The good thing about this area of improvement is that there are often an objective set of standards that you can point towards in order to demonstrate what improvement looks like.
For example, when copywriting, basic standards such as spelling and grammar will apply. For web development, the fast loading of a newly developed website or webpage is an objectively good standard to hit. For consultants, arriving on time for all meetings is probably going to be a standard that is expected from everyone.
So, the question for you becomes – what are the objective standards and non-negotiable elements of deliverables for your type of work?
Write them down and ask you most senior team members (and your own manager) if you’re being fair in expecting these standards to be adhered to. Once you’ve done this, you need to be clear about them with all team members and communicate them effectively.
This means that when the inevitable happens, and a team member is underperforming due to their deliverables, you have a clear set of standards to speak to them about and give concrete feedback on how to improve.
If a team member isn’t effectively communicating with you or their team members, it can lead to a multitude of issues, not least underperformance in their role. Not to mention, it can mean problems for other team members too.
Chances are, even a team member who is performing reasonably well can step up the quality of their work and contribution by improving their communication skills.
So, if one of your team members isn’t communicating very well and it’s leading to problems, where do you start?
You start by thinking about the types of communication that are common to your day-to-day work. Chances are, that all communication will fall into one or more of:
- Chat (Slack, Teams etc)
- Video call
- Face to face
There are pros and cons to each of these and each team member may have strengths and weaknesses in each of them too.
Your job as a manager is to understand how well each team member communicates using these various mediums.
How do you do this?
Communicate with them.
Yep, not only can you watch them communicate, you can just ask them.
Personally, I really never liked using the phone when I was younger. I’ve gotten used to it over the years, but it took a good manager to spot this and ask me about it before I started to improve.

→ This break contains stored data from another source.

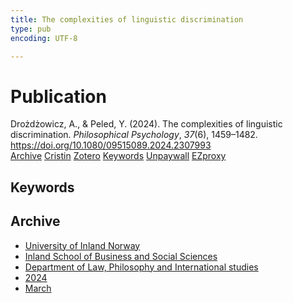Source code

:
 ```yaml
---
title: The complexities of linguistic discrimination
type: pub
encoding: UTF-8

---
```

<h1>Publication</h1>
<article id="csl-bib-container-QY99KBPE" class="csl-bib-container">
  <div class="csl-bib-body"> <div class="csl-entry">Drożdżowicz, A., &#38; Peled, Y. (2024). The complexities of linguistic discrimination. <i>Philosophical Psychology</i>, <i>37</i>(6), 1459–1482. <a href="https://doi.org/10.1080/09515089.2024.2307993">https://doi.org/10.1080/09515089.2024.2307993</a></div> </div>
  <div class="csl-bib-buttons">
    <a href="#taxonomy-article-QY99KBPE" alt="archive" class="csl-bib-button">Archive</a>
    <a href="https://app.cristin.no/results/show.jsf?id=2253911" alt="Cristin" class="csl-bib-button">Cristin</a>
    <a href="http://zotero.org/groups/5881554/items/QY99KBPE" alt="Zotero" class="csl-bib-button">Zotero</a>
    <a href="#keywords-article-QY99KBPE" alt="keywords" class="csl-bib-button">Keywords</a>
    <a href="https://www.tandfonline.com/doi/pdf/10.1080/09515089.2024.2307993?needAccess=true" alt="Unpaywall" class="csl-bib-button">Unpaywall</a>
    <a href="https://www.tandfonline.com/doi/pdf/10.1080/09515089.2024.2307993?needAccess=true" alt="EZproxy" class="csl-bib-button">EZproxy</a>
  </div>
  <div id="csl-bib-meta-container-QY99KBPE"></div>
</article>
<div id="csl-bib-meta-QY99KBPE" class="csl-bib-meta">
  <article id="keywords-article-QY99KBPE" class="keywords-article">
    <h1>Keywords</h1>
    
  </article>
  <article id="taxonomy-article-QY99KBPE" class="taxonomy-article">
    <h1>Archive</h1>
    <ul>
      <li>
        <a href="/en/archive/?key=3DCRN523">University of Inland Norway</a>
      </li>
      <li>
        <a href="/en/archive/?key=DU8Q9LN9">Inland School of Business and Social Sciences</a>
      </li>
      <li>
        <a href="/en/archive/?key=ITYAG68H">Department of Law, Philosophy and International studies</a>
      </li>
      <li>
        <a href="/en/archive/?key=KVIAK4ZQ">2024</a>
      </li>
      <li>
        <a href="/en/archive/?key=ERNIDNF6">March</a>
      </li>
    </ul>
  </article>
</div>
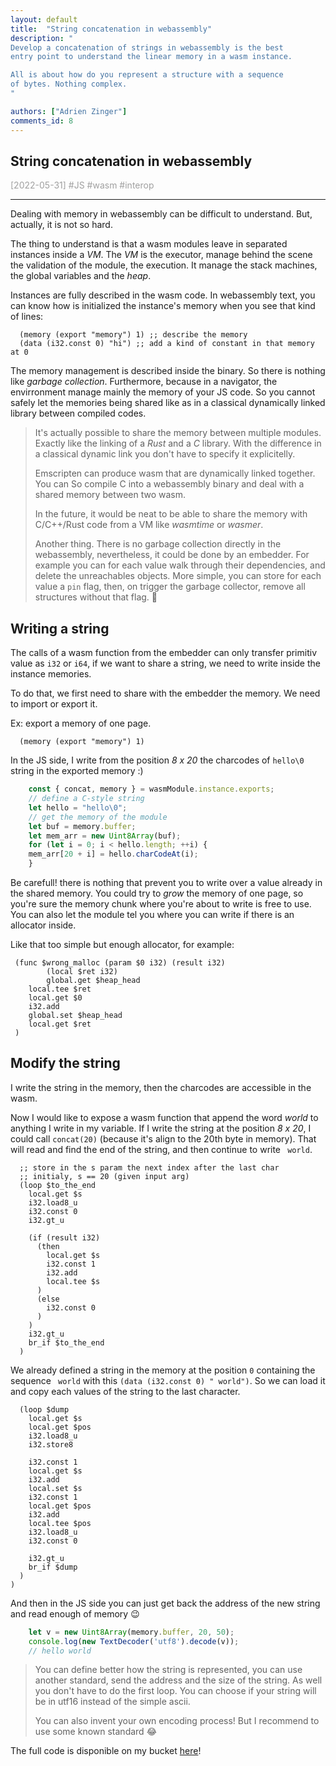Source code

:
 ```yaml
---
layout: default
title:  "String concatenation in webassembly"
description: "
Develop a concatenation of strings in webassembly is the best
entry point to understand the linear memory in a wasm instance.

All is about how do you represent a structure with a sequence
of bytes. Nothing complex.
"

authors: ["Adrien Zinger"]
comments_id: 8
---
```


## String concatenation in webassembly

<span style="color: #A0A0A0">[2022-05-31] \#JS \#wasm \#interop

---

Dealing with memory in webassembly can be difficult to understand. But, actually,
it is not so hard.

The thing to understand is that a wasm modules leave in separated instances
inside a *VM*. The *VM* is the executor, manage behind the scene the
validation of the module, the execution. It manage the stack machines,
the global variables and the *heap*.

Instances are fully described in the wasm code. In webassembly text, you
can know how is initialized the instance's memory when you see that
kind of lines:

```wat
  (memory (export "memory") 1) ;; describe the memory
  (data (i32.const 0) "hi") ;; add a kind of constant in that memory at 0
```

The memory management is described inside the binary.
So there is nothing like *garbage collection*. Furthermore, because in
a navigator, the envirronment manage mainly the memory of your
JS code. So you cannot safely let the memories being shared
like as in a classical dynamically linked library between compiled codes.

> It's actually possible to share the memory between multiple modules. Exactly
> like the linking of a *Rust* and a *C* library. With the difference in a classical dynamic
> link you don't have to specify it explicitelly.
>
> Emscripten can produce wasm that are dynamically linked together. You can
> So compile C into a webassembly binary and deal with a shared memory between
> two wasm.
>
> In the future, it would be neat to be able to share the
> memory with C/C++/Rust code from a VM like _wasmtime_ or _wasmer_.
>
> Another thing.
> There is no garbage collection directly in the webassembly,
> nevertheless, it could be done by an embedder. For example you can for each value
> walk through their dependencies, and delete the unreachables objects. More simple, you
> can store for each value a `pin` flag, then, on trigger the garbage collector, remove
> all structures without that flag. 👏

## Writing a string

The calls of a wasm function from the embedder can only transfer primitiv
value as `i32` or `i64`, if we want to share a string, we need to write inside
the instance memories.

To do that, we first need to share with the embedder the
memory. We need to import or export it.

Ex: export a memory of one page.

```wat
  (memory (export "memory") 1)
```

In the JS side, I write from the position *8 x 20* the charcodes
of `hello\0` string in the exported memory :)

```js
    const { concat, memory } = wasmModule.instance.exports;
    // define a C-style string
    let hello = "hello\0";
    // get the memory of the module
    let buf = memory.buffer;
    let mem_arr = new Uint8Array(buf);
    for (let i = 0; i < hello.length; ++i) {
	mem_arr[20 + i] = hello.charCodeAt(i);
    }
```

Be carefull! there is nothing that prevent you to write over a value already in
the shared memory. You could try to *grow* the memory of one page, so you're sure
the memory chunk where you're about to write is free to use. You can also let
the module tel you where you can write if there is an allocator inside.

Like that too simple but enough allocator, for example:

```wat
 (func $wrong_malloc (param $0 i32) (result i32)
        (local $ret i32)
        global.get $heap_head
	local.tee $ret
	local.get $0
	i32.add
	global.set $heap_head
	local.get $ret
 )
```

## Modify the string

I write the string in the memory, then the charcodes are accessible in
the wasm.

Now I would like to expose a wasm function that append the word *world* to
anything I write in my variable. If I write the string at the position
*8 x 20*, I could call `concat(20)` (because it's align to the 20th byte in memory).
That will read and find the end of the string,
and then continue to write ` world`.

```wasm
  ;; store in the s param the next index after the last char
  ;; initialy, s == 20 (given input arg)
  (loop $to_the_end
    local.get $s
    i32.load8_u
    i32.const 0
    i32.gt_u

    (if (result i32)
      (then
        local.get $s
        i32.const 1
        i32.add
        local.tee $s
      )
      (else
        i32.const 0
      )
    )
    i32.gt_u
    br_if $to_the_end
  )
```

We already defined a string in the memory at the position `0`
containing the sequence ` world` with this `(data (i32.const 0) " world")`.
So we can load it and copy each values of the string to
the last character.

```wat
  (loop $dump
    local.get $s
    local.get $pos
    i32.load8_u
    i32.store8

    i32.const 1
    local.get $s
    i32.add
    local.set $s
    i32.const 1
    local.get $pos
    i32.add
    local.tee $pos
    i32.load8_u
    i32.const 0

    i32.gt_u
    br_if $dump
  )
)
```

And then in the JS side you can just get back the address of the new string and read
enough of memory 😉

```js
    let v = new Uint8Array(memory.buffer, 20, 50);
    console.log(new TextDecoder('utf8').decode(v));
    // hello world
```

> You can define better how the string is represented, you can use another
> standard, send the address and the size of the string. As well you don't
> have to do the first loop. You can choose if your string will be in utf16
> instead of the simple ascii.
>
> You can also invent your own encoding process! But I recommend to use some
> known standard 😂

The full code is disponible on my bucket [here](https://github.com/adrien-zinger/code_bucket/tree/main/wasm_strings)!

Once you’ve understood this, you can start to formulate a plan to help a team member account for any weaknesses or a lack of confidence with various forms of communication.
When it comes to underperforming, don’t underestimate the role that strong communication plays. Take the time to look at their communication style and if you see them struggling, address it quickly and openly to give them a good chance of improving.

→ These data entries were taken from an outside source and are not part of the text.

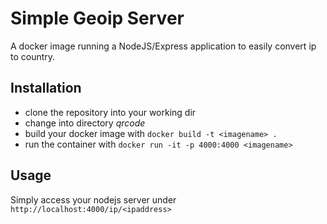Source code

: # Simple Geoip Server

A docker image running a NodeJS/Express application to easily convert ip to country.

## Installation

* clone the repository into your working dir
* change into directory _qrcode_
* build your docker image with ```docker build -t <imagename> .```
* run the container with ```docker run -it -p 4000:4000 <imagename>```

## Usage

Simply access your nodejs server under ```http://localhost:4000/ip/<ipaddress>```

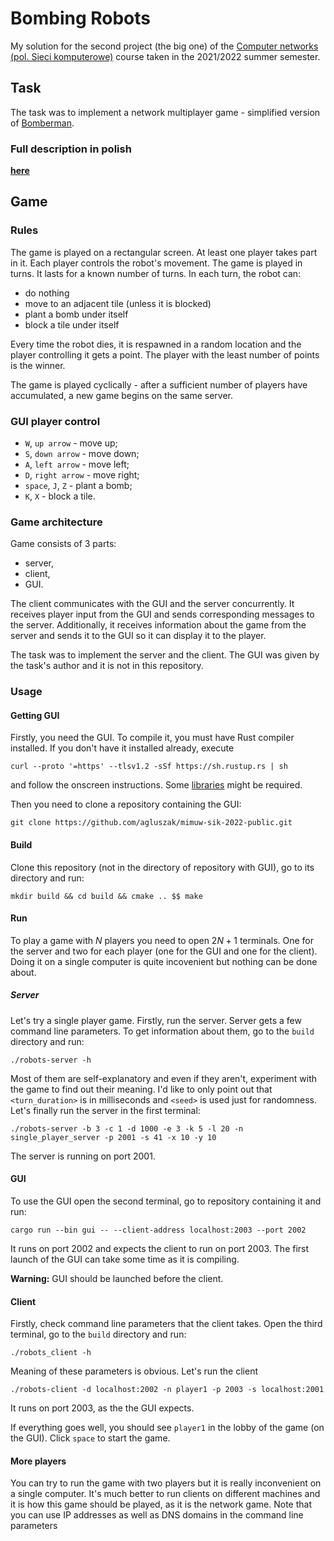 # Bombing Robots

My solution for the second project (the big one) of the [Computer networks (pol. Sieci komputerowe)](https://usosweb.mimuw.edu.pl/kontroler.php?_action=katalog2/przedmioty/pokazPrzedmiot&prz_kod=1000-214bSIK) course taken in the 2021/2022 summer semester.

## Task

The task was to implement a network multiplayer game - simplified version of [Bomberman](https://en.wikipedia.org/wiki/Bomberman).

### Full description in polish

[**here**](https://github.com/agluszak/mimuw-sik-2022-public/blob/master/README.md)

## Game

### Rules

The game is played on a rectangular screen. At least one player takes part in it. Each player controls the robot's movement. The game is played in turns. It lasts for a known number of turns. In each turn, the robot can:
- do nothing
- move to an adjacent tile (unless it is blocked)
- plant a bomb under itself
- block a tile under itself

Every time the robot dies, it is respawned in a random location and the player controlling it gets a point. The player with the least number of points is the winner.

The game is played cyclically - after a sufficient number of players have accumulated, a new game begins on the same server.

### GUI player control

- `W`, `up arrow` - move up;
- `S`, `down arrow` - move down;
- `A`, `left arrow` - move left;
- `D`, `right arrow` - move right;
- `space`, `J`, `Z` - plant a bomb;
- `K`, `X` - block a tile.

### Game architecture

Game consists of 3 parts:
- server,
- client,
- GUI.

The client communicates with the GUI and the server concurrently. It receives player input from the GUI and sends corresponding messages to the server. Additionally, it receives information about the game from the server and sends it to the GUI so it can display it to the player.

The task was to implement the server and the client. The GUI was given by the task's author and it is not in this repository.

### Usage

#### Getting GUI

Firstly, you need the GUI. To compile it, you must have Rust compiler installed. If you don't have it installed already, execute
```
curl --proto '=https' --tlsv1.2 -sSf https://sh.rustup.rs | sh
```
and follow the onscreen instructions. Some [libraries](https://github.com/bevyengine/bevy/blob/main/docs/linux_dependencies.md) might be required.

Then you need to clone a repository containing the GUI:
```
git clone https://github.com/agluszak/mimuw-sik-2022-public.git
```

#### Build

Clone this repository (not in the directory of repository with GUI), go to its directory and run:
```
mkdir build && cd build && cmake .. $$ make
```

#### Run

To play a game with $N$ players you need to open $2N + 1$ terminals. One for the server and two for each player (one for the GUI and one for the client). Doing it on a single computer is quite incovenient but nothing can be done about.

##### Server

Let's try a single player game. Firstly, run the server. Server gets a few command line parameters. To get information about them, go to the `build` directory and run:
```
./robots-server -h
```
Most of them are self-explanatory and even if they aren't, experiment with the game to find out their meaning. I'd like to only point out that `<turn_duration>` is in milliseconds and `<seed>` is used just for randomness. Let's finally run the server in the first terminal:
```
./robots-server -b 3 -c 1 -d 1000 -e 3 -k 5 -l 20 -n single_player_server -p 2001 -s 41 -x 10 -y 10
```
The server is running on port 2001.

#### GUI

To use the GUI open the second terminal, go to repository containing it and run:
```
cargo run --bin gui -- --client-address localhost:2003 --port 2002

```
It runs on port 2002 and expects the client to run on port 2003. The first launch of the GUI can take some time as it is compiling.

**Warning:** GUI should be launched before the client.

#### Client

Firstly, check command line parameters that the client takes. Open the third terminal, go to the `build` directory and run:

```
./robots_client -h
```
Meaning of these parameters is obvious. Let's run the client
```
./robots-client -d localhost:2002 -n player1 -p 2003 -s localhost:2001
```
It runs on port 2003, as the the GUI expects.

If everything goes well, you should see `player1` in the lobby of the game (on the GUI). Click `space` to start the game.

#### More players

You can try to run the game with two players but it is really inconvenient on a single computer. It's much better to run clients on different machines and it is how this game should be played, as it is the network game. Note that you can use IP addresses as well as DNS domains in the command line parameters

Finally, let’s talk about attitude.
This is one of the most difficult areas of underperformance to deal with in some ways because it’s not always very tangible. This isn’t always the case – for example, someone always arriving late for calls or meetings is pretty obvious and is something that you can address.
But what if the behaviour is a bit more subtle, such as appearing not to be concentrating during a meeting? Or appearing to take notes during a meeting but you suspect they are actually processing emails or writing Slack messages?
Fixing these more subtle behaviours can be tricky as a result. But make no mistake, a big root cause of underperforming team members can be their day-to-day behaviours, so this is a big area of improvement for you to focus on.
The first thing to be aware of is that if you’re going to try to improve someone’s behaviour, this is a type of feedback that needs to be considered and thought about before delivering it. It’s very different from giving feedback on a deliverable that has spelling and grammatical errors – the former can be quite subjective, the latter is very objective. Delivering feedback to someone about their behaviour has the potential to blow up and make them upset, even if you’re 100% right to deliver it.
Despite this, the approach to starting to help someone improve in this area is the same – you need to define a set of standards and non-negotiables that you expect from your team when it comes to their behaviour.
For example, you could say the following:
- You expect everyone to welcome feedback and see it as a positive thing.
- You expect everyone to respect work and life boundaries e.g not calling or texting outside work about work matters unless it’s an emergency.
- You expect all team members to actively listen and participate in all calls and meetings.
- No laptops or phones in meetings.
These will all differ by team, but hopefully you see what I mean.
Finally, be open with your team from the start of your relationship with them as a manager that you see behaviours as an area of development and improvement for them. This helps make it less of a surprise when you do spot stuff or see underperformance – you can address it with them knowing that behaviours are fully in your remit to discuss with them.